> Given records:
****

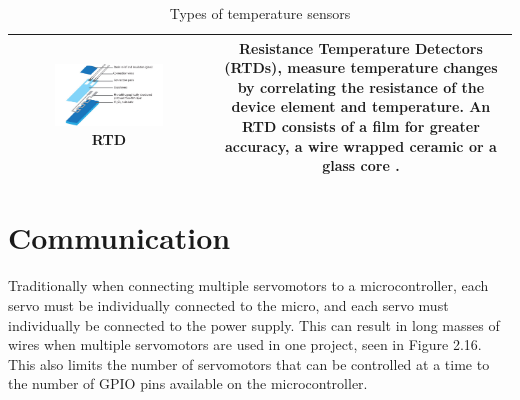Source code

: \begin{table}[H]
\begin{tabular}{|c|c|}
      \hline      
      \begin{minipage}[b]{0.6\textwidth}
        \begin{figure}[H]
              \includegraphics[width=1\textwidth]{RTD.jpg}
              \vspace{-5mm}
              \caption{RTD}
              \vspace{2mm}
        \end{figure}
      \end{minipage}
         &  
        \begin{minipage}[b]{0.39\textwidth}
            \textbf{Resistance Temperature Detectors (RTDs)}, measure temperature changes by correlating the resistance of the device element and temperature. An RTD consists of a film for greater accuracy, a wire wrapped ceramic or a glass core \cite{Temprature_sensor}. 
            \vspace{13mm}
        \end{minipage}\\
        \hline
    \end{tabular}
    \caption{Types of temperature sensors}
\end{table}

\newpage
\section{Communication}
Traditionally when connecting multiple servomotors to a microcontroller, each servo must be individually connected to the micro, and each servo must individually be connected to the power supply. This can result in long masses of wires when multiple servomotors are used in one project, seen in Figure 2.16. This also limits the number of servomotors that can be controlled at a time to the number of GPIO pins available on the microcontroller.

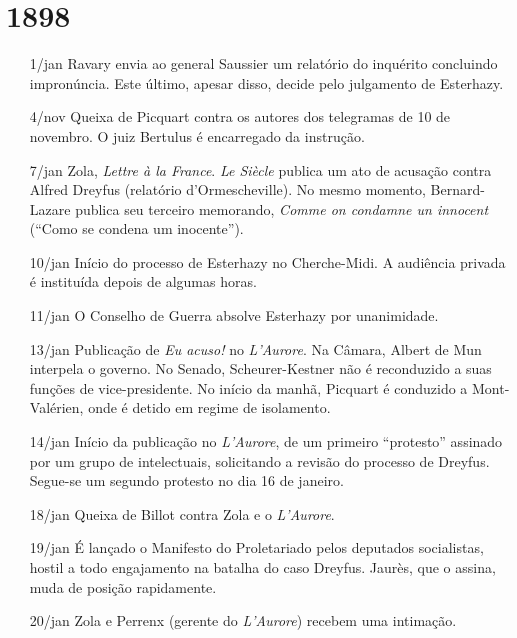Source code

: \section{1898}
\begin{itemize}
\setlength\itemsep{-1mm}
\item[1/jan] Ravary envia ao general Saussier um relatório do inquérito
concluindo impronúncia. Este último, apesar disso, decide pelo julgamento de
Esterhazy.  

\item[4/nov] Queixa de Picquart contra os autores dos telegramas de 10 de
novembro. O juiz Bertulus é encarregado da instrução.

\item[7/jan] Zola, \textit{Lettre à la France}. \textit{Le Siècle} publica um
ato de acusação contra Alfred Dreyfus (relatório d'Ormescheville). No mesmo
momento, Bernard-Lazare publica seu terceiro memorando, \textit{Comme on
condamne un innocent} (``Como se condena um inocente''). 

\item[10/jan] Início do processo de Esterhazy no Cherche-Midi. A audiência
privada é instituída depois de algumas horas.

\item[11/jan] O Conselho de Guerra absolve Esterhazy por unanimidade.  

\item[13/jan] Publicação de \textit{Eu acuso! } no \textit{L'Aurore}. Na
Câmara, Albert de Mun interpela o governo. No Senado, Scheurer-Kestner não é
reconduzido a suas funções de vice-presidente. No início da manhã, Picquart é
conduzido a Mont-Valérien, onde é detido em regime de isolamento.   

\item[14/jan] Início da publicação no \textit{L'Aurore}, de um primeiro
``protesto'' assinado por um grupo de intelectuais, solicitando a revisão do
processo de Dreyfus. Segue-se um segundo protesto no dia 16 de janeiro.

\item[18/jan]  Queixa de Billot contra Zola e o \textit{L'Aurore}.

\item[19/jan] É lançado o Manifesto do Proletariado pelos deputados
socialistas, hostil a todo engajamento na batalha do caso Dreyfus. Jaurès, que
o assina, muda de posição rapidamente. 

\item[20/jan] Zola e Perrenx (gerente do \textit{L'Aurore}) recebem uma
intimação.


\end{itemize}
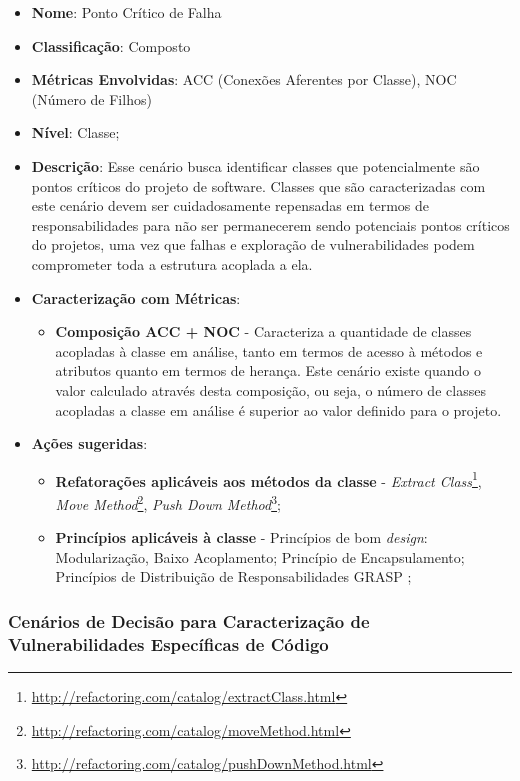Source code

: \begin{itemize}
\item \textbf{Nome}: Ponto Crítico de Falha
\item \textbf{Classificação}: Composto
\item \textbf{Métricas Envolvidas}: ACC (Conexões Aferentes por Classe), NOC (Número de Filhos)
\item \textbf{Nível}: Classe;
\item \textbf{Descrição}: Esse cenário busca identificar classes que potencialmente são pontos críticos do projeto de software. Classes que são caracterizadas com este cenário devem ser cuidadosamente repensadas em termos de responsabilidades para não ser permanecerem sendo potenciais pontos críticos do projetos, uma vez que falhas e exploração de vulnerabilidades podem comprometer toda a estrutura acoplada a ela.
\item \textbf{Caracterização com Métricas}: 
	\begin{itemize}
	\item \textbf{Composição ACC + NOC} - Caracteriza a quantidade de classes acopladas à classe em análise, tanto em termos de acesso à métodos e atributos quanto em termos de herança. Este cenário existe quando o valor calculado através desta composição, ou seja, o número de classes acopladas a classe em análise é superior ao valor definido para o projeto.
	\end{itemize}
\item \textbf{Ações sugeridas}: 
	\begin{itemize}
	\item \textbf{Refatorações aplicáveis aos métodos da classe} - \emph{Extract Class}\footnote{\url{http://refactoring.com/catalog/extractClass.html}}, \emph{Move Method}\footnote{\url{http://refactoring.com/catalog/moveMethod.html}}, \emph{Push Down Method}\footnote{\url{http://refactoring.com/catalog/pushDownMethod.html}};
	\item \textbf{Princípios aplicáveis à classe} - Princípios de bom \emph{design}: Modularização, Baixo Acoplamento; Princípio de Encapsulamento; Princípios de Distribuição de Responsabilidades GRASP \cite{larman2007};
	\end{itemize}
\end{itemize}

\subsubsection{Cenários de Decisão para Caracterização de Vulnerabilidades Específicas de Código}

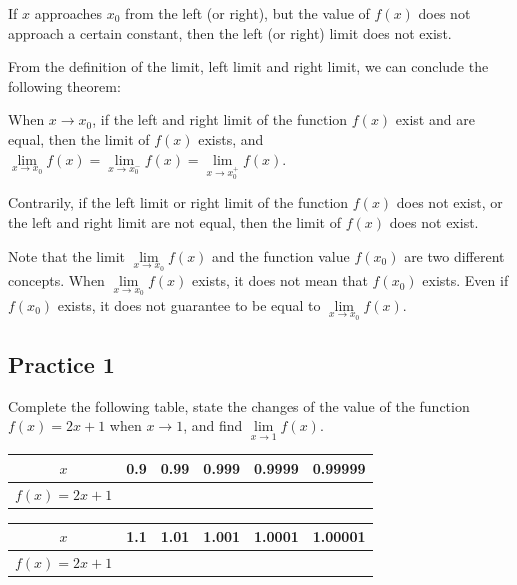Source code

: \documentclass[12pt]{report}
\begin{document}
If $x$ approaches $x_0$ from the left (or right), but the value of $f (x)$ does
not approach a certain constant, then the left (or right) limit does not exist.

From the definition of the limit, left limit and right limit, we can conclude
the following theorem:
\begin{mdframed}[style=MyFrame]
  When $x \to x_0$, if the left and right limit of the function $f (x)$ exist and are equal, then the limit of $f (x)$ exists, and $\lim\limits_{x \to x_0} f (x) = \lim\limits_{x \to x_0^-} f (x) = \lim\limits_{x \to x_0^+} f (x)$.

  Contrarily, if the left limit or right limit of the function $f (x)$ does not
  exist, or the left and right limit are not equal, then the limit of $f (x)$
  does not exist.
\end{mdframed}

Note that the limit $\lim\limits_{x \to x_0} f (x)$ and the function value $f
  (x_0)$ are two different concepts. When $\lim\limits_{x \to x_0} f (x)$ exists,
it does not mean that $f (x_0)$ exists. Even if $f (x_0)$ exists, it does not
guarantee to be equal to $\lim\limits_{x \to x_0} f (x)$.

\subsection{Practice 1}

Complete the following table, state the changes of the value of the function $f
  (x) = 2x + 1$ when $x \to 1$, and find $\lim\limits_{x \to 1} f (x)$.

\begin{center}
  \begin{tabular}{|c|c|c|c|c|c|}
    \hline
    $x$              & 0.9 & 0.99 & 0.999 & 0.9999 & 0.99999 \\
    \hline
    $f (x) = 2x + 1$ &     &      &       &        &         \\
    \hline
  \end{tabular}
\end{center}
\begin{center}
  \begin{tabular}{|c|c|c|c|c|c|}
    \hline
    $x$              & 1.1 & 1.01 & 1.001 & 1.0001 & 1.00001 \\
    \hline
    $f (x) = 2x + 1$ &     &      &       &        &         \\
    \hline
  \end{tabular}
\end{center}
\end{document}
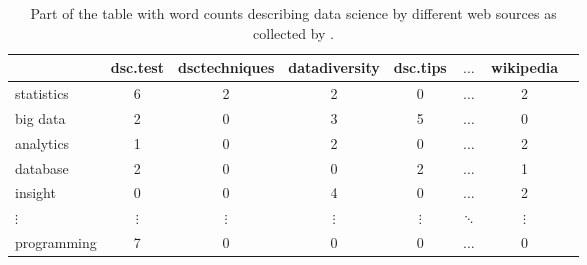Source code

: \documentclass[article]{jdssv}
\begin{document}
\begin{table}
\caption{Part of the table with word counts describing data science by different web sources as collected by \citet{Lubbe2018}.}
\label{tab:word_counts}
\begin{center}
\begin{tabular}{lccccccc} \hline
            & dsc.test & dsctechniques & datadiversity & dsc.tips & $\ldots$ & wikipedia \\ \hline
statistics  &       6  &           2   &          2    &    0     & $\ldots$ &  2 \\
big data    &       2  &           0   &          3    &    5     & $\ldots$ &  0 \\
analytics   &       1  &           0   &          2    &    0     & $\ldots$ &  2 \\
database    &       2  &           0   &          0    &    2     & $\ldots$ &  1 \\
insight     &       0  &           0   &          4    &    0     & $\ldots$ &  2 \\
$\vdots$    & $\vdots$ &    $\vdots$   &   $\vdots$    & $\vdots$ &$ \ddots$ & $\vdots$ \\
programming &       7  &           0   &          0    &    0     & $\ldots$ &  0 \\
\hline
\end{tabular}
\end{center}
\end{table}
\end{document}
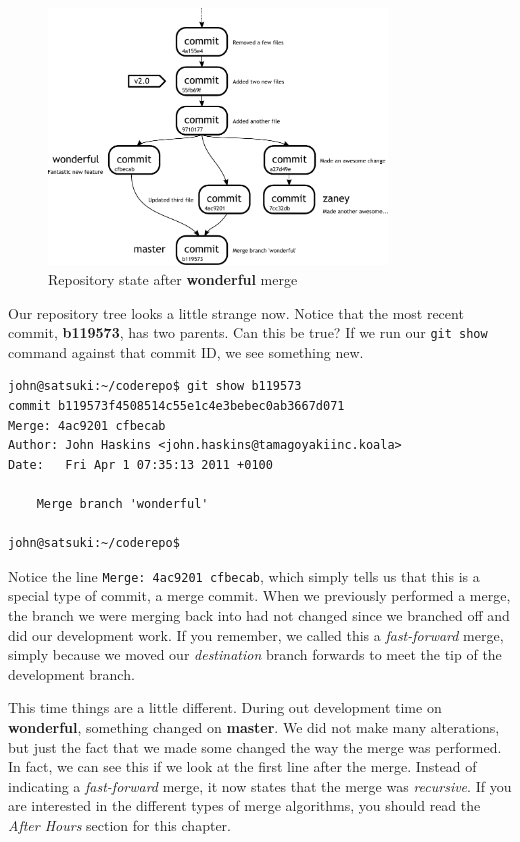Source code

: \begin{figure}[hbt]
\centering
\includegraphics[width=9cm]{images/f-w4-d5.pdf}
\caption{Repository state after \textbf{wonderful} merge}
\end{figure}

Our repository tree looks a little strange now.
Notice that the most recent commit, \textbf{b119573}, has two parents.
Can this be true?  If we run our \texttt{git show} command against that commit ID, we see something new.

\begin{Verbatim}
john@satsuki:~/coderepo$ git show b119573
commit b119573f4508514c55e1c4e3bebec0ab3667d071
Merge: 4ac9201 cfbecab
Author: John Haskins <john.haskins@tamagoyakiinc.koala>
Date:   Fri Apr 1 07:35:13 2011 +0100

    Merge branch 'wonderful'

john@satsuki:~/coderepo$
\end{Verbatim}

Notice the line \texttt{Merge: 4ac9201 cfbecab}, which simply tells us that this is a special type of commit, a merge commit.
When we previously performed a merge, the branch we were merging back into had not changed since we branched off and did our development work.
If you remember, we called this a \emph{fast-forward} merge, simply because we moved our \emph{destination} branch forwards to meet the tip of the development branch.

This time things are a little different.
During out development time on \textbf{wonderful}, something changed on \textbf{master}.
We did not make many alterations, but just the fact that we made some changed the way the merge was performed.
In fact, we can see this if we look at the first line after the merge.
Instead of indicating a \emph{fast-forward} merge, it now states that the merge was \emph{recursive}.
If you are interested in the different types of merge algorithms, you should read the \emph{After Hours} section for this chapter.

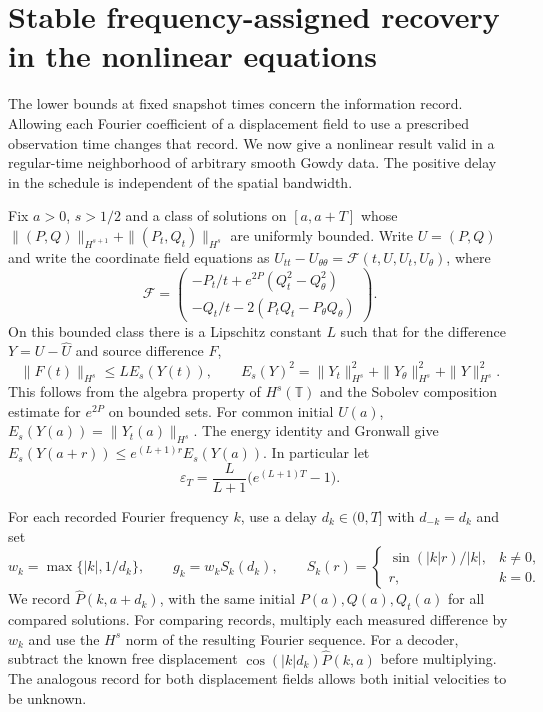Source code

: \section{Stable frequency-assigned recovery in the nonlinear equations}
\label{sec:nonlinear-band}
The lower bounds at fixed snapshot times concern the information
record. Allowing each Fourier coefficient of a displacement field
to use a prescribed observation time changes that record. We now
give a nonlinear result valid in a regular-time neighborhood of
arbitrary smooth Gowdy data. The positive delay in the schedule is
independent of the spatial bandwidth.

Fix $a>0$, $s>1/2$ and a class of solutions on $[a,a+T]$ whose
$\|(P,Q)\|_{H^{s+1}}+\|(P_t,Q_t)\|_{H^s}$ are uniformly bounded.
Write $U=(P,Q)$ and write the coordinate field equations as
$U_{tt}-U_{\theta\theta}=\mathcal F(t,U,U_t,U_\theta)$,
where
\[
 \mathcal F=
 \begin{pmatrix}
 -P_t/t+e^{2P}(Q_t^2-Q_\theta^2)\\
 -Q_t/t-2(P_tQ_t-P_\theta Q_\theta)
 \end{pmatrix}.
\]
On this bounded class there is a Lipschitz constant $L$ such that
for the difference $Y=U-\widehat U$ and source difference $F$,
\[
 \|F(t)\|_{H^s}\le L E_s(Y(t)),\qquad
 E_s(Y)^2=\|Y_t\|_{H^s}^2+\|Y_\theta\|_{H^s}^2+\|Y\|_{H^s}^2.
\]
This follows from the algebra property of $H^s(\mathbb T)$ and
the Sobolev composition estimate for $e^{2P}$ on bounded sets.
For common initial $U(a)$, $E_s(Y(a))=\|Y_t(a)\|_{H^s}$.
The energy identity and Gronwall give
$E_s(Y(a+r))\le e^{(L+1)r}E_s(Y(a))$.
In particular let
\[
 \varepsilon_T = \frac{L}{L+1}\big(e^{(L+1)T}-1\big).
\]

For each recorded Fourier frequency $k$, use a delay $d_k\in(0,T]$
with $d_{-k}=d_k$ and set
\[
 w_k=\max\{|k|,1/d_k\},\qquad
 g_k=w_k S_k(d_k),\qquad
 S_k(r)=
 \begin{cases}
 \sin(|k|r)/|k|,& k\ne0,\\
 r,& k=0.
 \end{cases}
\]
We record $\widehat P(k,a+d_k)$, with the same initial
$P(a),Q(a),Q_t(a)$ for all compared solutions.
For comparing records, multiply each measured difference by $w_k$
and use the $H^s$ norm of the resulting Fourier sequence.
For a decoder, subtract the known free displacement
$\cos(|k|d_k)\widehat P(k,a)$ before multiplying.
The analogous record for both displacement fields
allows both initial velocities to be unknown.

****

> Work instructions: Copy every line from the records that holds the string "Caracterização".

> Written response:
\item \textbf{Caracterização com Métricas}: 
\subsubsection{Cenários de Decisão para Caracterização de Vulnerabilidades Específicas de Código}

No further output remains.